▶ [Exercise data]:
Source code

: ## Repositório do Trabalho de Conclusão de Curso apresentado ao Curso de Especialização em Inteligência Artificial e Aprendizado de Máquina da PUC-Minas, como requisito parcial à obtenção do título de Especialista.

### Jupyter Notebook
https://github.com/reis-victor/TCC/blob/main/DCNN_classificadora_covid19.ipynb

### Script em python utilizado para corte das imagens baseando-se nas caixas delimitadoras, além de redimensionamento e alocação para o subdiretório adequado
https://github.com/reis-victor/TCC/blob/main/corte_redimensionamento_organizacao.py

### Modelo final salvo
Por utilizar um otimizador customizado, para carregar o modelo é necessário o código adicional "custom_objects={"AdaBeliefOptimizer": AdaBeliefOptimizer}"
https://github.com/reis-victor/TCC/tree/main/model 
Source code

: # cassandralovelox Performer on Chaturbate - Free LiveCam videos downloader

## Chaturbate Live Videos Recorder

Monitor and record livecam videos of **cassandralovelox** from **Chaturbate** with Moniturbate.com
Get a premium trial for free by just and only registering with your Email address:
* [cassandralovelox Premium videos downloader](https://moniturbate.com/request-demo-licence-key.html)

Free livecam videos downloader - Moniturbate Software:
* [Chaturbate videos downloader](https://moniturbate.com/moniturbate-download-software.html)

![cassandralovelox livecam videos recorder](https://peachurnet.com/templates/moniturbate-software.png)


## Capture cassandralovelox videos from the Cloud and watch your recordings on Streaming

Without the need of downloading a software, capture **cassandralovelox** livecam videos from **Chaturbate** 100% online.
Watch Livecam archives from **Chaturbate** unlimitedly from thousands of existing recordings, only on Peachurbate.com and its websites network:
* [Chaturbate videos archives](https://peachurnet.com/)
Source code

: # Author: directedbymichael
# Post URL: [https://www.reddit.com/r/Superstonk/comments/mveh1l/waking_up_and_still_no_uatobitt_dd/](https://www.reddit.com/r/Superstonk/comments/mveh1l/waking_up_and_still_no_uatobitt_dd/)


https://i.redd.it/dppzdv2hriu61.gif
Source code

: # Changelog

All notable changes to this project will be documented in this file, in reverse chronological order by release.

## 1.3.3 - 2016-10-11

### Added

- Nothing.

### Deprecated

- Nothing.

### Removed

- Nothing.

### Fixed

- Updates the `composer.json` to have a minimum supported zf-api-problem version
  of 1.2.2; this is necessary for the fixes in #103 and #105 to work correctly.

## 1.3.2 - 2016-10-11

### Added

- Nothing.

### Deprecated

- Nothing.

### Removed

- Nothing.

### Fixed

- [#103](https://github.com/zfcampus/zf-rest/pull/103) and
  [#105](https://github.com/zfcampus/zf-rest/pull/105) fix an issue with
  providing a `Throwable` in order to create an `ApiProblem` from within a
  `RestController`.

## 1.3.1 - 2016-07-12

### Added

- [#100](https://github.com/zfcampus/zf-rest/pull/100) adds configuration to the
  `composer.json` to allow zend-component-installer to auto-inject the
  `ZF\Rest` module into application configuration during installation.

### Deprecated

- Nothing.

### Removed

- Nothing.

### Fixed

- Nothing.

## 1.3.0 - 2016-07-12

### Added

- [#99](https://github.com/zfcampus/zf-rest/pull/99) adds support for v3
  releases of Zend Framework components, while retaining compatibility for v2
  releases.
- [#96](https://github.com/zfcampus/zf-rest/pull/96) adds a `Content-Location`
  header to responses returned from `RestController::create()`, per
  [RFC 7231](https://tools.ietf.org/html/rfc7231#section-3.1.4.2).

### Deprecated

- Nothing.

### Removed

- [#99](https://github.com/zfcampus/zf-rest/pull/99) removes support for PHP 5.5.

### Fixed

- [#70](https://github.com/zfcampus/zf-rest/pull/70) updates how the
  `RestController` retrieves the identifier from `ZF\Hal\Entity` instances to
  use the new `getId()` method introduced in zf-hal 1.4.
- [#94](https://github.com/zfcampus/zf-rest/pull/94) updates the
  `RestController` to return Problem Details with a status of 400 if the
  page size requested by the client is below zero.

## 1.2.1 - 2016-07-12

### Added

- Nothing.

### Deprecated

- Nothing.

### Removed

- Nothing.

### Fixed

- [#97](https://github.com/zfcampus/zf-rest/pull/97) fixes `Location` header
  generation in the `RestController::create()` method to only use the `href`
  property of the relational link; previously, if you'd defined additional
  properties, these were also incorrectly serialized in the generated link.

▶ [What to produce]:
The first line of the entries above and every line after it, up to and including the line with "Monitor and record", should be set down exactly.

▶ [Answer to the problem]:
Source code

: ## Repositório do Trabalho de Conclusão de Curso apresentado ao Curso de Especialização em Inteligência Artificial e Aprendizado de Máquina da PUC-Minas, como requisito parcial à obtenção do título de Especialista.

### Jupyter Notebook
https://github.com/reis-victor/TCC/blob/main/DCNN_classificadora_covid19.ipynb

### Script em python utilizado para corte das imagens baseando-se nas caixas delimitadoras, além de redimensionamento e alocação para o subdiretório adequado
https://github.com/reis-victor/TCC/blob/main/corte_redimensionamento_organizacao.py

### Modelo final salvo
Por utilizar um otimizador customizado, para carregar o modelo é necessário o código adicional "custom_objects={"AdaBeliefOptimizer": AdaBeliefOptimizer}"
https://github.com/reis-victor/TCC/tree/main/model 
Source code

: # cassandralovelox Performer on Chaturbate - Free LiveCam videos downloader

## Chaturbate Live Videos Recorder

Monitor and record livecam videos of **cassandralovelox** from **Chaturbate** with Moniturbate.com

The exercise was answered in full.